Your instructions: Each line of the entries below that holds "signos" is needed, copied in full.

Data shown:
····················

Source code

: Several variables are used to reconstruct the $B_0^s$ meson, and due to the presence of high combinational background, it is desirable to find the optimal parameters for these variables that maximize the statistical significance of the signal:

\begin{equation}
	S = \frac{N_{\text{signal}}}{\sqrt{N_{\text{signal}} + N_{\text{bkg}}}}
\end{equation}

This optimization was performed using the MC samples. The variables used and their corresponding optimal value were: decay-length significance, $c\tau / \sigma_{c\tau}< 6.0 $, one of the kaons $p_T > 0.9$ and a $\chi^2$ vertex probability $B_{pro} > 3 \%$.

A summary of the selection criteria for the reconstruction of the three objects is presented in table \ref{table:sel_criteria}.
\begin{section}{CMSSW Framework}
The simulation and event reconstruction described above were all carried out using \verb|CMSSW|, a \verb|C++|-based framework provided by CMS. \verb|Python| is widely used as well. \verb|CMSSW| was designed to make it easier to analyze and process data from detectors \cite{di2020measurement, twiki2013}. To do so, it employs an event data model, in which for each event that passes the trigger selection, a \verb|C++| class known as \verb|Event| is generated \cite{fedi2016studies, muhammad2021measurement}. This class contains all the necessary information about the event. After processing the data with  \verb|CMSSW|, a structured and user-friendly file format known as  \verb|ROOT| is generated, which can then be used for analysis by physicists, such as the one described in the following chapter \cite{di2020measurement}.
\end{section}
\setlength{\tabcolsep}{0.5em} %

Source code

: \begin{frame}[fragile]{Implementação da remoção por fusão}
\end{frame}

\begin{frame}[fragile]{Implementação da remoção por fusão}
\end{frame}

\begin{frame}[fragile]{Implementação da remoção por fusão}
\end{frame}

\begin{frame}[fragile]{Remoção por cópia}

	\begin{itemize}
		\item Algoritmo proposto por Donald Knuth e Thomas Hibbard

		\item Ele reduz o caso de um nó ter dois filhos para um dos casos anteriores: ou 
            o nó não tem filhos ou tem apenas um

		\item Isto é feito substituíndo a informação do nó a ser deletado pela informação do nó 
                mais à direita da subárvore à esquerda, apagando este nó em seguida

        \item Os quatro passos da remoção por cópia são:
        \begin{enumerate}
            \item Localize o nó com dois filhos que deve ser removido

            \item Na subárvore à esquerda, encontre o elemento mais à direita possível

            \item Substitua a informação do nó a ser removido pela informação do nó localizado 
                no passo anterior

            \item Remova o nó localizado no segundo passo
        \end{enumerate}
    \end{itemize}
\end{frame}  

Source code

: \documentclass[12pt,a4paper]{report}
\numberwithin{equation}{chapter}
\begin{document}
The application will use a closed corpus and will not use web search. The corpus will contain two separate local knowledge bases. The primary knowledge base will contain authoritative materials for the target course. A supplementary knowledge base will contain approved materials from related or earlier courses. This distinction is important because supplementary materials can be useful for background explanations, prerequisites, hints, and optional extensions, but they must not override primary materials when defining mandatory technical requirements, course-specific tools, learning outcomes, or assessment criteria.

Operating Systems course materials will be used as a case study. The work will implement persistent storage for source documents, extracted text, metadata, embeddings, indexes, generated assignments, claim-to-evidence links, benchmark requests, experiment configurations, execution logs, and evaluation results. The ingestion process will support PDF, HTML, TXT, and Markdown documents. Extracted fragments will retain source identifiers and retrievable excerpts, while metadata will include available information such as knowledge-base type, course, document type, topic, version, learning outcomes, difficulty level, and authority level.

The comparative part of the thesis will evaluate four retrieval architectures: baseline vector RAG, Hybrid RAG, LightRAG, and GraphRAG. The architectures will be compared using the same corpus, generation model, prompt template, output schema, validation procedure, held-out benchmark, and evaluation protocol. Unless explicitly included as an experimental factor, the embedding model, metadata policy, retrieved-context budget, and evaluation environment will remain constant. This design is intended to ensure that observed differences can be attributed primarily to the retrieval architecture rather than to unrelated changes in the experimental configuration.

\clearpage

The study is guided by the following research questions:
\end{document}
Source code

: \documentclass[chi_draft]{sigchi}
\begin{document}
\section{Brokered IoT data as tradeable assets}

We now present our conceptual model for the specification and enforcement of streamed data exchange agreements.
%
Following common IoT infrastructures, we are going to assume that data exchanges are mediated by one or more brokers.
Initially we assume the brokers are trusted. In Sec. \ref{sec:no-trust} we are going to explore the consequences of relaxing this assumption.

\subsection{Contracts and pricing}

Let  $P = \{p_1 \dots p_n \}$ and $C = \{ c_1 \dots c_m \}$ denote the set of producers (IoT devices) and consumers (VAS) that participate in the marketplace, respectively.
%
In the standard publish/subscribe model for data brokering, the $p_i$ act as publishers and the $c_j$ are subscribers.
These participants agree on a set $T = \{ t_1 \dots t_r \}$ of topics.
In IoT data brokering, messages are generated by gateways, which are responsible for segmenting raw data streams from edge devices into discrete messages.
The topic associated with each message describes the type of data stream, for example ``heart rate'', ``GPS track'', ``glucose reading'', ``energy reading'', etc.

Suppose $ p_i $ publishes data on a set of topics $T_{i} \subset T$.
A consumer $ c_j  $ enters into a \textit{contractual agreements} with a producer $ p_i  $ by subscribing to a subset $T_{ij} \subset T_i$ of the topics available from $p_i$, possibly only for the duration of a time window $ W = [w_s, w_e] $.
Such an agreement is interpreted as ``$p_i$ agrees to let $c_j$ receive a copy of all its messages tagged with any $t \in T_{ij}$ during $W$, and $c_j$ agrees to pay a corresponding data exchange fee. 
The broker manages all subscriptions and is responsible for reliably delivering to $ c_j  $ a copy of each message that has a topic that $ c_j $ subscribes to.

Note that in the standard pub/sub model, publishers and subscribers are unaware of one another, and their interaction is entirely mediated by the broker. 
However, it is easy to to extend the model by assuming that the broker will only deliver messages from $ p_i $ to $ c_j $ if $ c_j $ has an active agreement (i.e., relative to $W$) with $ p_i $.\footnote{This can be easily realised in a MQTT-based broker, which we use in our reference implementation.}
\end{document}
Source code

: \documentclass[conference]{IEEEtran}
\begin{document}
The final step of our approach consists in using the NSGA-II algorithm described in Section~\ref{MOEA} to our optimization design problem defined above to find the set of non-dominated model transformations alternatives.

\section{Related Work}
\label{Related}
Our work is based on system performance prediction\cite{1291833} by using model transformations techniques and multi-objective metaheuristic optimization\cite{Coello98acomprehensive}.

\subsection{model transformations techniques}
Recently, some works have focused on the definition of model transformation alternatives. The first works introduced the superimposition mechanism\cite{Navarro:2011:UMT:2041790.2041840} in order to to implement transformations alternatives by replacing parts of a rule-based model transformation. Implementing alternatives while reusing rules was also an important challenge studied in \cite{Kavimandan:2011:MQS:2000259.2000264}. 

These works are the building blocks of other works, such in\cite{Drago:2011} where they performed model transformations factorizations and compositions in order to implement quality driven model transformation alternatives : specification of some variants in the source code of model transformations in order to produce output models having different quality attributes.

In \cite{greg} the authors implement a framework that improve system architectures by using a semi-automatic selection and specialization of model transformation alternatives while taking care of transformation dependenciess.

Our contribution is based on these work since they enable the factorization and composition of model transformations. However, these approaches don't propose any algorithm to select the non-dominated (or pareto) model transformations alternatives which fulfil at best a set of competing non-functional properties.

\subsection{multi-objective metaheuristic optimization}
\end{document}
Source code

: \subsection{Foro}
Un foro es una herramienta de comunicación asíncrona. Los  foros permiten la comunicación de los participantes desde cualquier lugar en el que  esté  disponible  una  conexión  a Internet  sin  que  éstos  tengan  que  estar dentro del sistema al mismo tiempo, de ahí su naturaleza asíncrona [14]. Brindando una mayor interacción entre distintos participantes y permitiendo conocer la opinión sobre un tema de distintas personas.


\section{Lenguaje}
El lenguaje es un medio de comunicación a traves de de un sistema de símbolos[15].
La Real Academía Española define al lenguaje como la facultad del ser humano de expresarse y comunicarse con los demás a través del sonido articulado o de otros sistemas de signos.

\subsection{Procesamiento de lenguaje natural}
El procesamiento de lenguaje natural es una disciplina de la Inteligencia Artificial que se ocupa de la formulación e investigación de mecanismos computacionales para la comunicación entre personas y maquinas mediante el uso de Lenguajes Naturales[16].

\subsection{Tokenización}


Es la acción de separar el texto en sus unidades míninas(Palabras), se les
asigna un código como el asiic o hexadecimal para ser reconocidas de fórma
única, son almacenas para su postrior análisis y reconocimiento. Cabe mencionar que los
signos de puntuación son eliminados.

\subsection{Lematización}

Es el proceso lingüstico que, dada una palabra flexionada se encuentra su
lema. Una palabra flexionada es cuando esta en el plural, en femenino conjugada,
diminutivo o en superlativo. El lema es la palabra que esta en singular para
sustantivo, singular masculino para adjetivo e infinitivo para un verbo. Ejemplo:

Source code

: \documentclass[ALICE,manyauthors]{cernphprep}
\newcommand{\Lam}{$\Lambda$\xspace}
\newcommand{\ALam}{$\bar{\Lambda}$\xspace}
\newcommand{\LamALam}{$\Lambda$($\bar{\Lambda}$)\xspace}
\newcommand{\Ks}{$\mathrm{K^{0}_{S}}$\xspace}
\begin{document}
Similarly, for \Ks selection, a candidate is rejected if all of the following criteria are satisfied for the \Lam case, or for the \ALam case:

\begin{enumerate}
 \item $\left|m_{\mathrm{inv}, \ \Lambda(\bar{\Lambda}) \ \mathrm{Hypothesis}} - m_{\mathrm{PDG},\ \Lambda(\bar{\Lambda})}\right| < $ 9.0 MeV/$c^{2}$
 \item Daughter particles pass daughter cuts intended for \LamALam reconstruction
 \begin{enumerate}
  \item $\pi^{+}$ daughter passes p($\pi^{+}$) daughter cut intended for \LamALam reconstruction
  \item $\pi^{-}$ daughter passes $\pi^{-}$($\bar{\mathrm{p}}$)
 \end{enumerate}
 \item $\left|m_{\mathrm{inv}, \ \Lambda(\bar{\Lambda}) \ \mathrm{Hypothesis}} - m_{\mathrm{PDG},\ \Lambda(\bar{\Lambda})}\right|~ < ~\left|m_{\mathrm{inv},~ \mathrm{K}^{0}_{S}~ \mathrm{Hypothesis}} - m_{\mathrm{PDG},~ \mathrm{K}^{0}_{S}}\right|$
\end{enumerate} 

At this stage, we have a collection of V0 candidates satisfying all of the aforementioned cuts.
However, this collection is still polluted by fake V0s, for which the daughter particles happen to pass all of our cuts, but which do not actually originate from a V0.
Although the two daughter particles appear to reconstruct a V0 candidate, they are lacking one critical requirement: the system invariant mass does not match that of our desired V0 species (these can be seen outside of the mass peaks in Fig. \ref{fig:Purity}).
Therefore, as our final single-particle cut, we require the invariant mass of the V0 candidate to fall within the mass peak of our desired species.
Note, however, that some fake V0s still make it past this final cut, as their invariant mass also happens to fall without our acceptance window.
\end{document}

····················

Exercise response:
La Real Academía Española define al lenguaje como la facultad del ser humano de expresarse y comunicarse con los demás a través del sonido articulado o de otros sistemas de signos.
signos de puntuación son eliminados.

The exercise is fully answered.